The message of perseverance and grit is a timely reminder, as exam papers are returned to students and they consider where they have done well and where they can improve. Overhearing one student this week comment that “Finally, the hard work pays off!”, I was so pleased that they had persevered and succeeded. I recall a discussion with a Year 11 student many years ago, when they passed me in the yard and whispered in a conspiratorial manner that “It worked! What you told me in Year 8 actually worked!”. Having absolutely no idea what I had said three years previously, I asked him to remind me and he said that I had told him that he needed to put more effort into his learning. I had apparently said that it might not yield results straight away, but that if he continued working hard and asking for help, I guaranteed that he would reap the rewards in the end. It was a salutary reminder that although students may not often look as though they are listening, every comment we make can make a difference in the long term.

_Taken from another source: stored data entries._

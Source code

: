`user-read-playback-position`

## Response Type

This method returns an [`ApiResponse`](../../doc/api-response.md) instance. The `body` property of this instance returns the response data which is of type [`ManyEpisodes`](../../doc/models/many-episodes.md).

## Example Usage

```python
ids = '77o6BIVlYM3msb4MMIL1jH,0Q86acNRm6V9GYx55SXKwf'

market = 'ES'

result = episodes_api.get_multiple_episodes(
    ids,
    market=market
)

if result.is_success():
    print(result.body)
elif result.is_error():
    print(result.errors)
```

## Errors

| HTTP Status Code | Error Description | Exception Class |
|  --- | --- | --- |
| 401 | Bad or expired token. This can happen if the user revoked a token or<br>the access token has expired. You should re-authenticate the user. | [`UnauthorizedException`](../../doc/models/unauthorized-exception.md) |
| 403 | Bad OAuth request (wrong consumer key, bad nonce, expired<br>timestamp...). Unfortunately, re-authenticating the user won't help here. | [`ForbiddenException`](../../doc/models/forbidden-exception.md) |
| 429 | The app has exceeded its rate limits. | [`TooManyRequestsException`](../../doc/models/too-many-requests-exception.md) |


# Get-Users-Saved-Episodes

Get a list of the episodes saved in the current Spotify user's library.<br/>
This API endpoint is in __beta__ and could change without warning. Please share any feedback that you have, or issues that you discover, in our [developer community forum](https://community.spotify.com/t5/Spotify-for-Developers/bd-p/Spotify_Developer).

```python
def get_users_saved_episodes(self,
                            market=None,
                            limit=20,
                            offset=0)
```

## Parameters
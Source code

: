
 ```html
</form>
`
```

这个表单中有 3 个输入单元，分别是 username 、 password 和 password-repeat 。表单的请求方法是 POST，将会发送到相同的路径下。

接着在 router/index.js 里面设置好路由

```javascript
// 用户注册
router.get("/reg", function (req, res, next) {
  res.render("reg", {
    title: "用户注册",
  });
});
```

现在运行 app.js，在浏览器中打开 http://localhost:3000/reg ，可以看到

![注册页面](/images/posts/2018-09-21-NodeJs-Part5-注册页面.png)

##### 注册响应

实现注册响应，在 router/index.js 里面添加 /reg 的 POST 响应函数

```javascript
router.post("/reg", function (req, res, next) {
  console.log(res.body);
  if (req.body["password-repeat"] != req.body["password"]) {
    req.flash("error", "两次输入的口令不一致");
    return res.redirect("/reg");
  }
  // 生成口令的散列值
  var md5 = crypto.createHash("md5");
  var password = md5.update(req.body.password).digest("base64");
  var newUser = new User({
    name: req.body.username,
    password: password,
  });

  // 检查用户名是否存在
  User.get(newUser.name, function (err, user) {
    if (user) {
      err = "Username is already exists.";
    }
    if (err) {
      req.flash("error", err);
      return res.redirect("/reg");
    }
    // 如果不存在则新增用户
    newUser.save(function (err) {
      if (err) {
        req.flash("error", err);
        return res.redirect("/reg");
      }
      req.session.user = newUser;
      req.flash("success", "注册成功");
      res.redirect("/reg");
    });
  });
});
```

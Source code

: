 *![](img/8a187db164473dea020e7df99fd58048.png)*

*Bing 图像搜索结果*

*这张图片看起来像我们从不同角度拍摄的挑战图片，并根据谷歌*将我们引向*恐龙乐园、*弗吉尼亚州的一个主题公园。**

Our physical education teachers, Mr Quelch, Mrs Atkinson and Mr Zahra understand the importance of sport for our wellbeing and they work hard to ensure that it features widely at Carmel School. As someone who is more likely to pick up a book than a ball or a bat, I too recognise the importance of moving and getting some exercise. All the research points to the absolute need for humans to undertake regular physical exercise and to the positive effects this has on wellbeing. This is why we encourage and promote our students to get involved in sport and keep up their physical activity even when some of them tell me they would prefer to be studying! I reassure them that they should be doing both and that the physical exercise complements and enhances the mental hard work.

After school winter sports continued despite the squishy grass underfoot on the oval and the Primary School cross country was a fabulous success – a riot of colour and excitement. Kol HaKavod to those who trained hard and practised before the event. We did not regret its postponement and are confident that far more enjoyment will now be associated with running than would have been the case if we had continued with the event in last week’s downpours.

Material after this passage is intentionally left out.